Dataset entries
'''

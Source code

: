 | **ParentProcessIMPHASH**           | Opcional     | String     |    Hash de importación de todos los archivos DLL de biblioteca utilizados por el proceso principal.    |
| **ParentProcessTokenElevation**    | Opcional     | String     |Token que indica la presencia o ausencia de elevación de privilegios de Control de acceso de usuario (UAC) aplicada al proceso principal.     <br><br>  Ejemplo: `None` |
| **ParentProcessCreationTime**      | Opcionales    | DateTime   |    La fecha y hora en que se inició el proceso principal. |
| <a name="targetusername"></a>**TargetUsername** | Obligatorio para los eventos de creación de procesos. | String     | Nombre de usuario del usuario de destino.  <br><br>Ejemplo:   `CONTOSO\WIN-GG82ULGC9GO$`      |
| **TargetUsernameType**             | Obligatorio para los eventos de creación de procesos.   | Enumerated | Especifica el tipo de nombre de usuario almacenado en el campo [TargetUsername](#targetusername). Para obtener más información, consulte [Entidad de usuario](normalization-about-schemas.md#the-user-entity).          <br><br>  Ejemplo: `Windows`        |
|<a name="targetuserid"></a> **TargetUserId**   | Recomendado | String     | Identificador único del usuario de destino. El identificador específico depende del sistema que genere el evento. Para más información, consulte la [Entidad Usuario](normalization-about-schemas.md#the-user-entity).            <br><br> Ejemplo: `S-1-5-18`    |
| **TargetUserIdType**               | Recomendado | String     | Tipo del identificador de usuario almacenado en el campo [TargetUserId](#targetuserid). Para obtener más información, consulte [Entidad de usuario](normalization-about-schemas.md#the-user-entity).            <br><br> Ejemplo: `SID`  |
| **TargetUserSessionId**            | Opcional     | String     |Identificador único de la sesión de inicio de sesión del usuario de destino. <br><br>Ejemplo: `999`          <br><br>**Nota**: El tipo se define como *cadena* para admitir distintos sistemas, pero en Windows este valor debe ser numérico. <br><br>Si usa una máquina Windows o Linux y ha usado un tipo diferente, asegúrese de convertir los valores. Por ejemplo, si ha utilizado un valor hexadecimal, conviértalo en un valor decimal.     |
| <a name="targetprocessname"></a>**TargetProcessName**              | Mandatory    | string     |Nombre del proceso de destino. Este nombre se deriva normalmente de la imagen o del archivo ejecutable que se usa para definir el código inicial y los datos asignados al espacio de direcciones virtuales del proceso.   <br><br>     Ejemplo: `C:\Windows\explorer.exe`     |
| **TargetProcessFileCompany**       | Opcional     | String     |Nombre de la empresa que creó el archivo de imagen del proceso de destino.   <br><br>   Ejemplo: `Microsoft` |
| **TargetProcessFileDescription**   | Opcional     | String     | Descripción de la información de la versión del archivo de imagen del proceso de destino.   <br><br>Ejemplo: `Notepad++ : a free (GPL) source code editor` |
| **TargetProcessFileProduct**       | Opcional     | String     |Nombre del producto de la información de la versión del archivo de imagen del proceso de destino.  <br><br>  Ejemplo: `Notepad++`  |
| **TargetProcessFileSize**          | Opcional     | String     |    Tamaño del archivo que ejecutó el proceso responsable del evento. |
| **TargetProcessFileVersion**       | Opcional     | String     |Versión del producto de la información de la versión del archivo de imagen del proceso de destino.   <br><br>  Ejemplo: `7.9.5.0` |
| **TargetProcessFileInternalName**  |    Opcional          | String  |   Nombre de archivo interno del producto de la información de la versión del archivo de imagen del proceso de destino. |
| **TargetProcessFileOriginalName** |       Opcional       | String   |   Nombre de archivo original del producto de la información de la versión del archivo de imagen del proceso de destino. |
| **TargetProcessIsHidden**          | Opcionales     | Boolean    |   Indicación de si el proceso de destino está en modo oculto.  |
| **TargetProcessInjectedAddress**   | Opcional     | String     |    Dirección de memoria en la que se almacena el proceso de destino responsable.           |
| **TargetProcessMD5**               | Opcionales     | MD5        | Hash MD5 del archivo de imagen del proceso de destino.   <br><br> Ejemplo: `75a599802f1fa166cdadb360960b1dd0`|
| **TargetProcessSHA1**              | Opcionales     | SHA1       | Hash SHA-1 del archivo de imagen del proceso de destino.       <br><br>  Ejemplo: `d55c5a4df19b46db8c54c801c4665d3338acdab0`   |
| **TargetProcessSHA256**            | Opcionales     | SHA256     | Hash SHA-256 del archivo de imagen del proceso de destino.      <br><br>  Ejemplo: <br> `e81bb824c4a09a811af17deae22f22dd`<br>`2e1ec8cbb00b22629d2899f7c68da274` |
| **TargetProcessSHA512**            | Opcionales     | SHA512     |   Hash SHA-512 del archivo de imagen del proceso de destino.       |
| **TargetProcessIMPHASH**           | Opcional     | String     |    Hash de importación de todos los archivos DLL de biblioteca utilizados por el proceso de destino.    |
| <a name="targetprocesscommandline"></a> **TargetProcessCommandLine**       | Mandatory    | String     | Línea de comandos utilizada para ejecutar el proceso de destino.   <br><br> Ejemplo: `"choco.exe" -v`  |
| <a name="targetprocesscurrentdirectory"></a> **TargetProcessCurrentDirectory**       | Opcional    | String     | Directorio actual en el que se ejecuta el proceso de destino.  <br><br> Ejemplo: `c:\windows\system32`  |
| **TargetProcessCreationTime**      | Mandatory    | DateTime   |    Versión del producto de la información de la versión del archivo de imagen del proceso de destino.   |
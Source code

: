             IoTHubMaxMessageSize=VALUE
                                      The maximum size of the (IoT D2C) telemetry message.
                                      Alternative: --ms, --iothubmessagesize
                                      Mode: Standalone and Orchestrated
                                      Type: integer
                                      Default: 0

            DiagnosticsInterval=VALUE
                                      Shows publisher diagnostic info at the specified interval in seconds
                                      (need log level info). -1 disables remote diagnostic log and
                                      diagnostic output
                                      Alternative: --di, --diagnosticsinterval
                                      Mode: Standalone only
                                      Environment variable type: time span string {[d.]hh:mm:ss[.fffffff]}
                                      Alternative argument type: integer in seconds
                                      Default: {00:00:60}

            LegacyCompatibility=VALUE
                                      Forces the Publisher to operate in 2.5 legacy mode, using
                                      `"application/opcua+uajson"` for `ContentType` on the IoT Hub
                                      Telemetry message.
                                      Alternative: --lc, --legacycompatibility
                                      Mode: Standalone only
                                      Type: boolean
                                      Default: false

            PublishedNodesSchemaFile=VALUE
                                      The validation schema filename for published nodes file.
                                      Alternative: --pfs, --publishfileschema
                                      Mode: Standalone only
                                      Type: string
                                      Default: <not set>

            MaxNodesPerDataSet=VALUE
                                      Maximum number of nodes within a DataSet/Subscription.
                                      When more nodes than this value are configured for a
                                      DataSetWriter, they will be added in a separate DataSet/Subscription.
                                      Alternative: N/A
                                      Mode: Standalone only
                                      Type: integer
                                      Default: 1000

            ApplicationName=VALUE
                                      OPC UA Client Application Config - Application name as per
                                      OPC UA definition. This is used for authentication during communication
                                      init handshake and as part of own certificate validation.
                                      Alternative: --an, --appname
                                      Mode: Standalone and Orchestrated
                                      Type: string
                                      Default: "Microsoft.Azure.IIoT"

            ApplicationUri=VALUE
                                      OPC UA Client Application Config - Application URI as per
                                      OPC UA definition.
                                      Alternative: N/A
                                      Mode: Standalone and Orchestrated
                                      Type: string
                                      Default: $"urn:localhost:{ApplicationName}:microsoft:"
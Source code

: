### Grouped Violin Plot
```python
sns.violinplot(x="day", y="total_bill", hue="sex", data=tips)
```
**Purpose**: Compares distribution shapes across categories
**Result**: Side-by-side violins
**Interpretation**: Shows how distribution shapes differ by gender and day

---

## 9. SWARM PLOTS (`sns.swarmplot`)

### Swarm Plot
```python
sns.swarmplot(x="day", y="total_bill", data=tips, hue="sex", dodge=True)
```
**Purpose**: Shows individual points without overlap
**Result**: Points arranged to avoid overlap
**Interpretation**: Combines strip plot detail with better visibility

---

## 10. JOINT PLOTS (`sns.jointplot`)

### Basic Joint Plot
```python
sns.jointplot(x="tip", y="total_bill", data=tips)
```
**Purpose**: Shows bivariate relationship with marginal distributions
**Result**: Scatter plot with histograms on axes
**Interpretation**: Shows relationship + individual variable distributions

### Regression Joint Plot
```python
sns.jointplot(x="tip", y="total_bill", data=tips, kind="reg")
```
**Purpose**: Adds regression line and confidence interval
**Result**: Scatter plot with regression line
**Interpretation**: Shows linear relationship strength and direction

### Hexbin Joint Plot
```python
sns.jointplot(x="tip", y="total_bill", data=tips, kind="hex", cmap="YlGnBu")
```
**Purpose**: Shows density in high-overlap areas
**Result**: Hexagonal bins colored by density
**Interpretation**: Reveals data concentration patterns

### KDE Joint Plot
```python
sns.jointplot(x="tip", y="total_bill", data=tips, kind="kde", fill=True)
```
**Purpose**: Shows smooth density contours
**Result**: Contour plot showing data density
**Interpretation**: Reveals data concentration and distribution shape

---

'''

= TASK OBJECTIVE =
Given the word "todos", show every line of the records that contains it.

= COMPLETED EXERCISE =
: | **ParentProcessIMPHASH**           | Opcional     | String     |    Hash de importación de todos los archivos DLL de biblioteca utilizados por el proceso principal.    |
| **TargetProcessIMPHASH**           | Opcional     | String     |    Hash de importación de todos los archivos DLL de biblioteca utilizados por el proceso de destino.    |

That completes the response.